▸ **Task goal**: Return only those lines of the records below in which "makes" appears.

[Opening Listed entries section]

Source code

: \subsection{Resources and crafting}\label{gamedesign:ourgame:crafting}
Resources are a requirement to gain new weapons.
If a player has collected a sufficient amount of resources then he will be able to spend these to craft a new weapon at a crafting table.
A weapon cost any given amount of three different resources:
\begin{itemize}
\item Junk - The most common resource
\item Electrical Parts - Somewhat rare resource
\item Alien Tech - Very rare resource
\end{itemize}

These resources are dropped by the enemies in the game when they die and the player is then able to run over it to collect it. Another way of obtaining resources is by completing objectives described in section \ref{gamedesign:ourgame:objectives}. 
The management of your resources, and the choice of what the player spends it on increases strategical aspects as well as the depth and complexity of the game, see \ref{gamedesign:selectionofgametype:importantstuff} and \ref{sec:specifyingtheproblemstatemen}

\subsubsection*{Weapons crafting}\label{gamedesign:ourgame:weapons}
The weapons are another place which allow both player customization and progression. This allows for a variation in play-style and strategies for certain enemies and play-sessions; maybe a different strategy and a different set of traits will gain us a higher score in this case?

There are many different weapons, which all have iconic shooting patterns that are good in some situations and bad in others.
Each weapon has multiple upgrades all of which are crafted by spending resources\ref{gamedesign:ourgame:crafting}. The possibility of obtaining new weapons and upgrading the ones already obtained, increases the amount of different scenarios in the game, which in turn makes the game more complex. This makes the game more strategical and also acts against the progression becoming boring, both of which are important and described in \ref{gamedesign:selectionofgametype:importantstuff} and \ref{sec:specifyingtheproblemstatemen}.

[Closing Listed entries section]
[Opening Listed entries section]

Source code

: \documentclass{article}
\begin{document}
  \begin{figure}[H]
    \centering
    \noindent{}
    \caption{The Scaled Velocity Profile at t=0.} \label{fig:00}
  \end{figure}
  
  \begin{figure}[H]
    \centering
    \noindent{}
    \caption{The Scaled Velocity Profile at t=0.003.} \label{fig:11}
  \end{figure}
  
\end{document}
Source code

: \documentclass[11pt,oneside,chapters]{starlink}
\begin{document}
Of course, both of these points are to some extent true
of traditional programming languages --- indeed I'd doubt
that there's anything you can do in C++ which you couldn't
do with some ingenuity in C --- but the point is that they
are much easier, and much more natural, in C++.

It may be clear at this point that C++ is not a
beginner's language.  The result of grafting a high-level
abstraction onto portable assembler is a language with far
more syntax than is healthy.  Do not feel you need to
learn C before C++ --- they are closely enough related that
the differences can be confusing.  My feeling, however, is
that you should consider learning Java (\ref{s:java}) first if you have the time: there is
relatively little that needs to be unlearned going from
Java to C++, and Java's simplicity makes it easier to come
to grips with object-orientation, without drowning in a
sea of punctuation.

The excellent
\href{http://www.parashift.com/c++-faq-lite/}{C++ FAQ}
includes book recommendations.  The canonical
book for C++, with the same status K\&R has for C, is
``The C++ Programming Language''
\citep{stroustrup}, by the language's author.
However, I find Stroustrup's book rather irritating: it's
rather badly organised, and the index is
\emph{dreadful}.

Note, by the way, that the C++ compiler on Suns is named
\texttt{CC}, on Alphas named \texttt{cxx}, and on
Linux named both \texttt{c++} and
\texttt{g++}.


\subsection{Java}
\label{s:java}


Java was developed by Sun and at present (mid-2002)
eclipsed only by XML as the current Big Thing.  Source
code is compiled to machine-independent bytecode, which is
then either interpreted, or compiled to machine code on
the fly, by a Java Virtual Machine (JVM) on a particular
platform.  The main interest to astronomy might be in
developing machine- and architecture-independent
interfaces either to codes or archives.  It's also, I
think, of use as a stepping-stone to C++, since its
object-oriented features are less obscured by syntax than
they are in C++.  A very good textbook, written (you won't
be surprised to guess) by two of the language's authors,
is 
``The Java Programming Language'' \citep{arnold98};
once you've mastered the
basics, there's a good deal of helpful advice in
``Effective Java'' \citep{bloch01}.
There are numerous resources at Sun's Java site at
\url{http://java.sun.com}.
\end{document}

[Closing Listed entries section]

▸ **Answer section**:
Each weapon has multiple upgrades all of which are crafted by spending resources\ref{gamedesign:ourgame:crafting}. The possibility of obtaining new weapons and upgrading the ones already obtained, increases the amount of different scenarios in the game, which in turn makes the game more complex. This makes the game more strategical and also acts against the progression becoming boring, both of which are important and described in \ref{gamedesign:selectionofgametype:importantstuff} and \ref{sec:specifyingtheproblemstatemen}.
Java to C++, and Java's simplicity makes it easier to come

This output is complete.